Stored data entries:
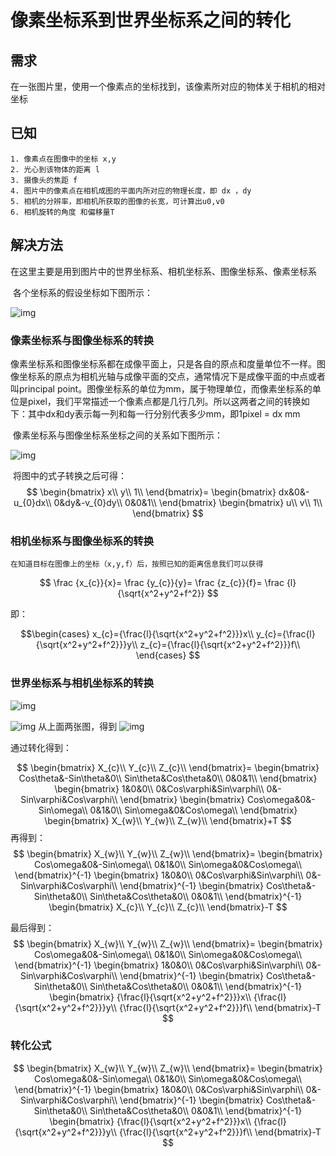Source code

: # 像素坐标系到世界坐标系之间的转化

## 需求

​	在一张图片里，使用一个像素点的坐标找到，该像素所对应的物体关于相机的相对坐标

## 已知

 	1. 像素点在图像中的坐标 x,y
 	2. 光心到该物体的距离 l
 	3. 摄像头的焦距 f
 	4. 图片中的像素点在相机成图的平面内所对应的物理长度，即 dx ，dy
 	5. 相机的分辨率，即相机所获取的图像的长宽，可计算出u0,v0
 	6. 相机旋转的角度 和偏移量T

   

## 解决方法

​	在这里主要是用到图片中的世界坐标系、相机坐标系、图像坐标系、像素坐标系

​	各个坐标系的假设坐标如下图所示：

![img](https://img-blog.csdn.net/20180707140653414?watermark/2/text/aHR0cHM6Ly9ibG9nLmNzZG4ubmV0L3h1ZWx1b3d1dG9uZw==/font/5a6L5L2T/fontsize/400/fill/I0JBQkFCMA==/dissolve/70)

### 像素坐标系与图像坐标系的转换

​	像素坐标系和图像坐标系都在成像平面上，只是各自的原点和度量单位不一样。图像坐标系的原点为相机光轴与成像平面的交点，通常情况下是成像平面的中点或者叫principal point。图像坐标系的单位为mm，属于物理单位，而像素坐标系的单位是pixel，我们平常描述一个像素点都是几行几列。所以这两者之间的转换如下：其中dx和dy表示每一列和每一行分别代表多少mm，即1pixel = dx mm

​	像素坐标系与图像坐标系坐标之间的关系如下图所示：

![img](https://img-blog.csdn.net/20180707144133312?watermark/2/text/aHR0cHM6Ly9ibG9nLmNzZG4ubmV0L3h1ZWx1b3d1dG9uZw==/font/5a6L5L2T/fontsize/400/fill/I0JBQkFCMA==/dissolve/70)

​	将图中的式子转换之后可得：
$$
\begin{bmatrix}
	x\\
	y\\
	1\\
\end{bmatrix}=
\begin{bmatrix}
	dx&0&-u_{0}dx\\
	0&dy&-v_{0}dy\\
	0&0&1\\
\end{bmatrix}
\begin{bmatrix}
	u\\
	v\\
	1\\
\end{bmatrix}
$$
### 相机坐标系与图像坐标系的转换
	在知道目标在图像上的坐标（x,y,f）后，按照已知的距离信息我们可以获得

$$
\frac {x_{c}}{x}=
\frac {y_{c}}{y}=
\frac {z_{c}}{f}=
\frac {l}{\sqrt{x^2+y^2+f^2}}
$$

即：

$$\begin{cases}
x_{c}={\frac{l}{\sqrt{x^2+y^2+f^2}}}x\\
y_{c}={\frac{l}{\sqrt{x^2+y^2+f^2}}}y\\
z_{c}={\frac{l}{\sqrt{x^2+y^2+f^2}}}f\\
\end{cases}
$$

### 世界坐标系与相机坐标系的转换


![img](https://img-blog.csdn.net/20180707141840717?watermark/2/text/aHR0cHM6Ly9ibG9nLmNzZG4ubmV0L3h1ZWx1b3d1dG9uZw==/font/5a6L5L2T/fontsize/400/fill/I0JBQkFCMA==/dissolve/70)

![img](https://img-blog.csdn.net/20180707141950435?watermark/2/text/aHR0cHM6Ly9ibG9nLmNzZG4ubmV0L3h1ZWx1b3d1dG9uZw==/font/5a6L5L2T/fontsize/400/fill/I0JBQkFCMA==/dissolve/70)
从上面两张图，得到
![img](https://img-blog.csdn.net/20180707142206320?watermark/2/text/aHR0cHM6Ly9ibG9nLmNzZG4ubmV0L3h1ZWx1b3d1dG9uZw==/font/5a6L5L2T/fontsize/400/fill/I0JBQkFCMA==/dissolve/70)

通过转化得到：

$$
\begin{bmatrix}
	X_{c}\\
	Y_{c}\\
	Z_{c}\\
\end{bmatrix}=
\begin{bmatrix}
	Cos\theta&-Sin\theta&0\\
	Sin\theta&Cos\theta&0\\
	0&0&1\\
\end{bmatrix}
\begin{bmatrix}
	1&0&0\\
	0&Cos\varphi&Sin\varphi\\
	0&-Sin\varphi&Cos\varphi\\
\end{bmatrix}
\begin{bmatrix}
	Cos\omega&0&-Sin\omega\\
	0&1&0\\
	Sin\omega&0&Cos\omega\\
\end{bmatrix}
\begin{bmatrix}
	X_{w}\\
	Y_{w}\\
	Z_{w}\\
\end{bmatrix}+T
$$
再得到：
$$
\begin{bmatrix}
	X_{w}\\
	Y_{w}\\
	Z_{w}\\
\end{bmatrix}=
\begin{bmatrix}
	Cos\omega&0&-Sin\omega\\
	0&1&0\\
	Sin\omega&0&Cos\omega\\
\end{bmatrix}^{-1}
\begin{bmatrix}
	1&0&0\\
	0&Cos\varphi&Sin\varphi\\
	0&-Sin\varphi&Cos\varphi\\
\end{bmatrix}^{-1}
\begin{bmatrix}
	Cos\theta&-Sin\theta&0\\
	Sin\theta&Cos\theta&0\\
	0&0&1\\
\end{bmatrix}^{-1}
\begin{bmatrix}
	X_{c}\\
	Y_{c}\\
	Z_{c}\\
\end{bmatrix}-T
$$

最后得到：
$$
\begin{bmatrix}
	X_{w}\\
	Y_{w}\\
	Z_{w}\\
\end{bmatrix}=
\begin{bmatrix}
	Cos\omega&0&-Sin\omega\\
	0&1&0\\
	Sin\omega&0&Cos\omega\\
\end{bmatrix}^{-1}
\begin{bmatrix}
	1&0&0\\
	0&Cos\varphi&Sin\varphi\\
	0&-Sin\varphi&Cos\varphi\\
\end{bmatrix}^{-1}
\begin{bmatrix}
	Cos\theta&-Sin\theta&0\\
	Sin\theta&Cos\theta&0\\
	0&0&1\\
\end{bmatrix}^{-1}
\begin{bmatrix}
	{\frac{l}{\sqrt{x^2+y^2+f^2}}}x\\
	{\frac{l}{\sqrt{x^2+y^2+f^2}}}y\\
	{\frac{l}{\sqrt{x^2+y^2+f^2}}}f\\
\end{bmatrix}-T
$$

### 转化公式
$$
\begin{bmatrix}
	X_{w}\\
	Y_{w}\\
	Z_{w}\\
\end{bmatrix}=
\begin{bmatrix}
	Cos\omega&0&-Sin\omega\\
	0&1&0\\
	Sin\omega&0&Cos\omega\\
\end{bmatrix}^{-1}
\begin{bmatrix}
	1&0&0\\
	0&Cos\varphi&Sin\varphi\\
	0&-Sin\varphi&Cos\varphi\\
\end{bmatrix}^{-1}
\begin{bmatrix}
	Cos\theta&-Sin\theta&0\\
	Sin\theta&Cos\theta&0\\
	0&0&1\\
\end{bmatrix}^{-1}
\begin{bmatrix}
	{\frac{l}{\sqrt{x^2+y^2+f^2}}}x\\
	{\frac{l}{\sqrt{x^2+y^2+f^2}}}y\\
	{\frac{l}{\sqrt{x^2+y^2+f^2}}}f\\
\end{bmatrix}-T
$$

• About this exercise: All the data above is to be transcribed exactly, with no pictures included.

• Answer below:
Source code

: # 像素坐标系到世界坐标系之间的转化

## 需求

​	在一张图片里，使用一个像素点的坐标找到，该像素所对应的物体关于相机的相对坐标

## 已知

 	1. 像素点在图像中的坐标 x,y
 	2. 光心到该物体的距离 l
 	3. 摄像头的焦距 f
 	4. 图片中的像素点在相机成图的平面内所对应的物理长度，即 dx ，dy
 	5. 相机的分辨率，即相机所获取的图像的长宽，可计算出u0,v0
 	6. 相机旋转的角度 和偏移量T

   

## 解决方法

​	在这里主要是用到图片中的世界坐标系、相机坐标系、图像坐标系、像素坐标系

​	各个坐标系的假设坐标如下图所示：

![img](https://img-blog.csdn.net/20180707140653414?watermark/2/text/aHR0cHM6Ly9ibG9nLmNzZG4ubmV0L3h1ZWx1b3d1dG9uZw==/font/5a6L5L2T/fontsize/400/fill/I0JBQkFCMA==/dissolve/70)

### 像素坐标系与图像坐标系的转换

​	像素坐标系和图像坐标系都在成像平面上，只是各自的原点和度量单位不一样。图像坐标系的原点为相机光轴与成像平面的交点，通常情况下是成像平面的中点或者叫principal point。图像坐标系的单位为mm，属于物理单位，而像素坐标系的单位是pixel，我们平常描述一个像素点都是几行几列。所以这两者之间的转换如下：其中dx和dy表示每一列和每一行分别代表多少mm，即1pixel = dx mm

​	像素坐标系与图像坐标系坐标之间的关系如下图所示：

![img](https://img-blog.csdn.net/20180707144133312?watermark/2/text/aHR0cHM6Ly9ibG9nLmNzZG4ubmV0L3h1ZWx1b3d1dG9uZw==/font/5a6L5L2T/fontsize/400/fill/I0JBQkFCMA==/dissolve/70)

​	将图中的式子转换之后可得：
$$
\begin{bmatrix}
	x\\
	y\\
	1\\
\end{bmatrix}=
\begin{bmatrix}
	dx&0&-u_{0}dx\\
	0&dy&-v_{0}dy\\
	0&0&1\\
\end{bmatrix}
\begin{bmatrix}
	u\\
	v\\
	1\\
\end{bmatrix}
$$
### 相机坐标系与图像坐标系的转换
	在知道目标在图像上的坐标（x,y,f）后，按照已知的距离信息我们可以获得

$$
\frac {x_{c}}{x}=
\frac {y_{c}}{y}=
\frac {z_{c}}{f}=
\frac {l}{\sqrt{x^2+y^2+f^2}}
$$

即：

$$\begin{cases}
x_{c}={\frac{l}{\sqrt{x^2+y^2+f^2}}}x\\
y_{c}={\frac{l}{\sqrt{x^2+y^2+f^2}}}y\\
z_{c}={\frac{l}{\sqrt{x^2+y^2+f^2}}}f\\
\end{cases}
$$

### 世界坐标系与相机坐标系的转换


![img](https://img-blog.csdn.net/20180707141840717?watermark/2/text/aHR0cHM6Ly9ibG9nLmNzZG4ubmV0L3h1ZWx1b3d1dG9uZw==/font/5a6L5L2T/fontsize/400/fill/I0JBQkFCMA==/dissolve/70)

![img](https://img-blog.csdn.net/20180707141950435?watermark/2/text/aHR0cHM6Ly9ibG9nLmNzZG4ubmV0L3h1ZWx1b3d1dG9uZw==/font/5a6L5L2T/fontsize/400/fill/I0JBQkFCMA==/dissolve/70)
从上面两张图，得到
![img](https://img-blog.csdn.net/20180707142206320?watermark/2/text/aHR0cHM6Ly9ibG9nLmNzZG4ubmV0L3h1ZWx1b3d1dG9uZw==/font/5a6L5L2T/fontsize/400/fill/I0JBQkFCMA==/dissolve/70)

通过转化得到：

$$
\begin{bmatrix}
	X_{c}\\
	Y_{c}\\
	Z_{c}\\
\end{bmatrix}=
\begin{bmatrix}
	Cos\theta&-Sin\theta&0\\
	Sin\theta&Cos\theta&0\\
	0&0&1\\
\end{bmatrix}
\begin{bmatrix}
	1&0&0\\
	0&Cos\varphi&Sin\varphi\\
	0&-Sin\varphi&Cos\varphi\\
\end{bmatrix}
\begin{bmatrix}
	Cos\omega&0&-Sin\omega\\
	0&1&0\\
	Sin\omega&0&Cos\omega\\
\end{bmatrix}
\begin{bmatrix}
	X_{w}\\
	Y_{w}\\
	Z_{w}\\
\end{bmatrix}+T
$$
再得到：
$$
\begin{bmatrix}
	X_{w}\\
	Y_{w}\\
	Z_{w}\\
\end{bmatrix}=
\begin{bmatrix}
	Cos\omega&0&-Sin\omega\\
	0&1&0\\
	Sin\omega&0&Cos\omega\\
\end{bmatrix}^{-1}
\begin{bmatrix}
	1&0&0\\
	0&Cos\varphi&Sin\varphi\\
	0&-Sin\varphi&Cos\varphi\\
\end{bmatrix}^{-1}
\begin{bmatrix}
	Cos\theta&-Sin\theta&0\\
	Sin\theta&Cos\theta&0\\
	0&0&1\\
\end{bmatrix}^{-1}
\begin{bmatrix}
	X_{c}\\
	Y_{c}\\
	Z_{c}\\
\end{bmatrix}-T
$$

最后得到：
$$
\begin{bmatrix}
	X_{w}\\
	Y_{w}\\
	Z_{w}\\
\end{bmatrix}=
\begin{bmatrix}
	Cos\omega&0&-Sin\omega\\
	0&1&0\\
	Sin\omega&0&Cos\omega\\
\end{bmatrix}^{-1}
\begin{bmatrix}
	1&0&0\\
	0&Cos\varphi&Sin\varphi\\
	0&-Sin\varphi&Cos\varphi\\
\end{bmatrix}^{-1}
\begin{bmatrix}
	Cos\theta&-Sin\theta&0\\
	Sin\theta&Cos\theta&0\\
	0&0&1\\
\end{bmatrix}^{-1}
\begin{bmatrix}
	{\frac{l}{\sqrt{x^2+y^2+f^2}}}x\\
	{\frac{l}{\sqrt{x^2+y^2+f^2}}}y\\
	{\frac{l}{\sqrt{x^2+y^2+f^2}}}f\\
\end{bmatrix}-T
$$

### 转化公式
$$
\begin{bmatrix}
	X_{w}\\
	Y_{w}\\
	Z_{w}\\
\end{bmatrix}=
\begin{bmatrix}
	Cos\omega&0&-Sin\omega\\
	0&1&0\\
	Sin\omega&0&Cos\omega\\
\end{bmatrix}^{-1}
\begin{bmatrix}
	1&0&0\\
	0&Cos\varphi&Sin\varphi\\
	0&-Sin\varphi&Cos\varphi\\
\end{bmatrix}^{-1}
\begin{bmatrix}
	Cos\theta&-Sin\theta&0\\
	Sin\theta&Cos\theta&0\\
	0&0&1\\
\end{bmatrix}^{-1}
\begin{bmatrix}
	{\frac{l}{\sqrt{x^2+y^2+f^2}}}x\\
	{\frac{l}{\sqrt{x^2+y^2+f^2}}}y\\
	{\frac{l}{\sqrt{x^2+y^2+f^2}}}f\\
\end{bmatrix}-T
$$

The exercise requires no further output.